NVIDIAは、TensorRT-LLMを使ってLLMを高速化するために、Meta、Grammarly、Deci、anyscaleなどのすべての主要な推論ワークロードと協力していると述べている。利用可能性に関しては、TensorRT-LLMは現在早期アクセスが可能で、来月にはフルリリースが予定されている。サポートに関しては、TensorRT-LLMは、A100、H100、L4、L40、L40S、HGX、Grace Hopperなど、現在生産中のすべてのNVIDIAデータセンター&AI GPUでサポートされるとのことだ。
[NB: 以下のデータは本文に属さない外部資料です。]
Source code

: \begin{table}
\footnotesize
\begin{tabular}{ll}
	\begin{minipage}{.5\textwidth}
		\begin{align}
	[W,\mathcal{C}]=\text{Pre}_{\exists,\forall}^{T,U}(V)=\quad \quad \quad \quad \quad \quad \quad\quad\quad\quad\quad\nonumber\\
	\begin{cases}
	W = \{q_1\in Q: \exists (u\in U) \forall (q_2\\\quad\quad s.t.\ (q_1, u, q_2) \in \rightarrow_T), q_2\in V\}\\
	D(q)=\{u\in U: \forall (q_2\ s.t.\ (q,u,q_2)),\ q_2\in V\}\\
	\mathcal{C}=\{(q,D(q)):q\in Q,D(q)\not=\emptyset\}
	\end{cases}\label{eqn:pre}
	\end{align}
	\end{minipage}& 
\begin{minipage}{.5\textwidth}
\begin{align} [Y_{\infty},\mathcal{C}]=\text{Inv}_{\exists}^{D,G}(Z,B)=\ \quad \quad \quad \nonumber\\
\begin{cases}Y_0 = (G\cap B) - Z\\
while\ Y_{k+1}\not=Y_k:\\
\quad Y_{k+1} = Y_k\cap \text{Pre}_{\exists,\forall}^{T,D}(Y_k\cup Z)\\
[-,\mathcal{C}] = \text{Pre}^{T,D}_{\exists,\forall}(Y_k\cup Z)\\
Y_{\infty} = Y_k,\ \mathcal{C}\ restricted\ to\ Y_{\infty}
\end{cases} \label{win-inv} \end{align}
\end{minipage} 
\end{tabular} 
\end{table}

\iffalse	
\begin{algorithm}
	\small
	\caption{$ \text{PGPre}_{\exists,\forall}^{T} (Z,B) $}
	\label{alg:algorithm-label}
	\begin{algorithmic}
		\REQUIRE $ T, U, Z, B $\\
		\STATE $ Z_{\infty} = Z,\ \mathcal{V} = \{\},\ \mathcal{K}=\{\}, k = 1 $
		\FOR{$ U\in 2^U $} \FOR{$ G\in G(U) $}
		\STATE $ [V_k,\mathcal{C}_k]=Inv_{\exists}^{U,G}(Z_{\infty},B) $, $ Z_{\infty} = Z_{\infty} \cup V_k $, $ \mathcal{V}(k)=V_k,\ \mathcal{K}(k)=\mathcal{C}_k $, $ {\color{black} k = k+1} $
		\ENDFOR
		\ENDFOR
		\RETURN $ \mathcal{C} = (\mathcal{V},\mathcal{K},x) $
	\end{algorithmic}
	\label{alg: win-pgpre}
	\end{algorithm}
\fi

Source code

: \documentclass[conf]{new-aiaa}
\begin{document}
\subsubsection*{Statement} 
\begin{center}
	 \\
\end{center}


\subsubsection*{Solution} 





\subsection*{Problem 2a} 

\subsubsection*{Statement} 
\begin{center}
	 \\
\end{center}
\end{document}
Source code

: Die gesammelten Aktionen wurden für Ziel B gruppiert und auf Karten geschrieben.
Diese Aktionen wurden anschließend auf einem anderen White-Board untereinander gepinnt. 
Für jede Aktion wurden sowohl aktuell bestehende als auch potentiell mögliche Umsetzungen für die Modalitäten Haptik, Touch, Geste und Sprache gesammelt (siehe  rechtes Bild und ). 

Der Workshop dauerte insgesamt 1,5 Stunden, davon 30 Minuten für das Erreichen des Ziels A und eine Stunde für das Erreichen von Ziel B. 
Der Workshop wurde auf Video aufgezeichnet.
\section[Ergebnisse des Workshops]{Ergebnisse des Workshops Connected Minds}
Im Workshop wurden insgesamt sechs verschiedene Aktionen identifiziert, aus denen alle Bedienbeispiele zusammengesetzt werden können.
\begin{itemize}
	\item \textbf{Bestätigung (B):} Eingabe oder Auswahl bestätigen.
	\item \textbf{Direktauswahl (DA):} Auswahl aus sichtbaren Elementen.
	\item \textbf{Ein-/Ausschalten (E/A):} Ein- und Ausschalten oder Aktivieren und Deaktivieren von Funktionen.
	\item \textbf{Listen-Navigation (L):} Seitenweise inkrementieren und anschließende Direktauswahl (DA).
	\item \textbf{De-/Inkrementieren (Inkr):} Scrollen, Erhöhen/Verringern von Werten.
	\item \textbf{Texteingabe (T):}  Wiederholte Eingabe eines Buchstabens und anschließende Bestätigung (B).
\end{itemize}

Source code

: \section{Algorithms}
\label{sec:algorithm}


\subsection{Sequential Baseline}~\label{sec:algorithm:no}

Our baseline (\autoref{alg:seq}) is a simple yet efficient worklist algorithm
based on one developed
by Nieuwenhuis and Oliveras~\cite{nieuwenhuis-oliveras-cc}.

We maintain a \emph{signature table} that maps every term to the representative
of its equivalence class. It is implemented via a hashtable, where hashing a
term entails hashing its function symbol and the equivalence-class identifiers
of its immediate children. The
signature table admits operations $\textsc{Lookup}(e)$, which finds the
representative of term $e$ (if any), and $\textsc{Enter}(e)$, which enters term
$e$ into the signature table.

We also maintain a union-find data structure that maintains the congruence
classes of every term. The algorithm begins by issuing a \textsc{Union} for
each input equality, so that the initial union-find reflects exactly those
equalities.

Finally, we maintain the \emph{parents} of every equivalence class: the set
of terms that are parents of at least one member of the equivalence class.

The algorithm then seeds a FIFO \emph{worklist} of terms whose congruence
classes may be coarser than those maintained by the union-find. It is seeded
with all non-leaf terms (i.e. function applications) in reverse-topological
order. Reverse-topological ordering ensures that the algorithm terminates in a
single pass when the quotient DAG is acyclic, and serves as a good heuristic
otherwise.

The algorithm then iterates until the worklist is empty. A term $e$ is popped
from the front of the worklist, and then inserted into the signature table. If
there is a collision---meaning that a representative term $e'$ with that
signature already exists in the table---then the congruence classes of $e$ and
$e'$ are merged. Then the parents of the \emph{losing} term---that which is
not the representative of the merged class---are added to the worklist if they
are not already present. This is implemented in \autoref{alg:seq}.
Databricks社のエンジニアリング担当副社長Naveen Rao氏は、TensorRT-LLMを「使いやすく、トークンのストリーミング、インフライトバッチング、ページアテンション、量子化などの機能が満載」と評価した。同氏は、TensorRT-LLMがNVIDIA GPU上のLLMに最先端の性能を提供し、最終的にはコスト削減によって顧客に利益をもたらすと強調した。

TensorRT-LLMにアクセスするには、開発者はNVIDIA Developer Programを通じて早期アクセスを申し込むことが可能だ。